Happy Days Are Here Again? Analyst Sees 15 - 16 Million Cars This Year

Bertel Schmitt
by Bertel Schmitt

James W. Paulsen, chief investment strategist at Wells Capital Management, sees U.S. auto sales bouncing “back to normal” by year’s end. “Normal” being “a rate of 15 million to 16 million vehicles.” Bloomberg painted a nice Chart of the Day, which seems to support that gutsy theory.

happy days are here again analyst sees 15 16 million cars this year

Paulsen and Bloomberg charted the recoveries after the 1981-1982 and 1990- 1991 recessions, and overlaid them with the current sales rebound.

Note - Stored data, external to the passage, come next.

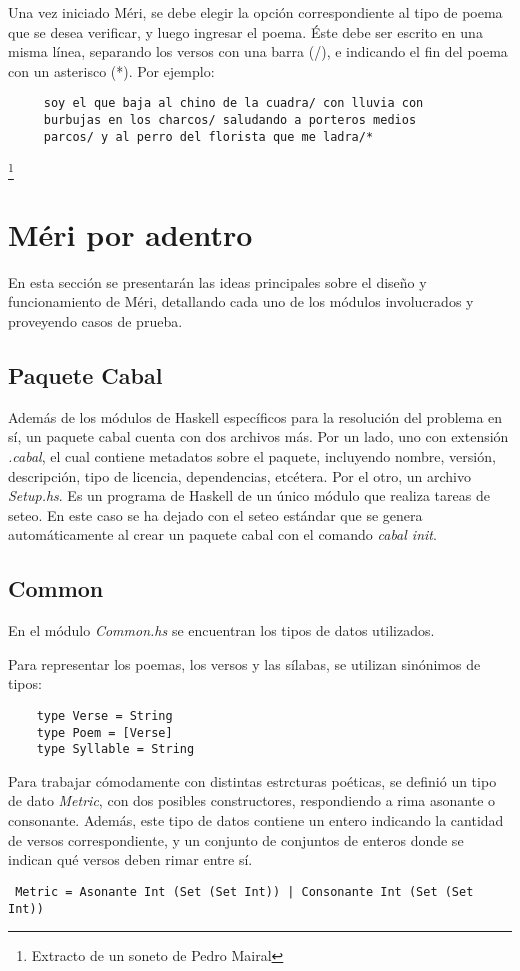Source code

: \documentclass[12pt, a4paper]{article}
\begin{document}
Una vez iniciado Méri, se debe elegir la opción correspondiente al tipo de poema que se desea verificar, y luego ingresar el poema. Éste debe ser escrito en una misma línea, separando los versos con una barra (/), e indicando el fin del poema con un asterisco (*). Por ejemplo:
\begin{verbatim}
     soy el que baja al chino de la cuadra/ con lluvia con 
     burbujas en los charcos/ saludando a porteros medios 
     parcos/ y al perro del florista que me ladra/*
\end{verbatim}\footnote{Extracto de un soneto de Pedro Mairal}
\section*{Méri por adentro}
En esta sección se presentarán las ideas principales sobre el diseño y funcionamiento de Méri, detallando cada uno de los módulos involucrados y proveyendo casos de prueba.

\subsection*{Paquete Cabal}
Además de los módulos de Haskell específicos para la resolución del problema en sí, un paquete cabal cuenta con dos archivos más. Por un lado, uno con extensión \textit{.cabal}, el cual contiene metadatos sobre el paquete, incluyendo nombre, versión, descripción, tipo de licencia, dependencias, etcétera. Por el otro, un archivo \textit{Setup.hs}. Es un programa de Haskell de un único módulo que realiza tareas de seteo. En este caso se ha dejado con el seteo estándar que se genera automáticamente al crear un paquete cabal con el comando \textit{cabal init}.  

\subsection*{Common}
En el módulo \textit{Common.hs} se encuentran los tipos de datos utilizados.

\medskip
Para representar los poemas, los versos y las sílabas, se utilizan sinónimos de tipos:
\begin{verbatim}
    type Verse = String
    type Poem = [Verse]
    type Syllable = String
\end{verbatim}

Para trabajar cómodamente con distintas estrcturas poéticas, se definió un tipo de dato \textit{Metric}, con dos posibles constructores, respondiendo a rima asonante o consonante. Además, este tipo de datos contiene un entero indicando la cantidad de versos correspondiente, y un conjunto de conjuntos de enteros donde se indican qué versos deben rimar entre sí.
\begin{verbatim}
 Metric = Asonante Int (Set (Set Int)) | Consonante Int (Set (Set Int))
\end{verbatim}
\end{document}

If that rebound behaves like the previous rebounds, the chart says anywhere between 14 and 15 million by year’s end, but let’s not quibble.

Paulsen and Bloomberg are pretty much alone with that forecast. Despite a good December, J.D. Power kept its 2011 forecast at 12.8 million units. Edmunds reports a “somber atmosphere” from the Detroit Auto Show, and “is forecasting 12.9 million for 2011.”

But then, Paulsen isn’t in the car business, he is flogging stocks. Especially car stocks that “may again have a good year”, Paulsen writes. Let’s hope so.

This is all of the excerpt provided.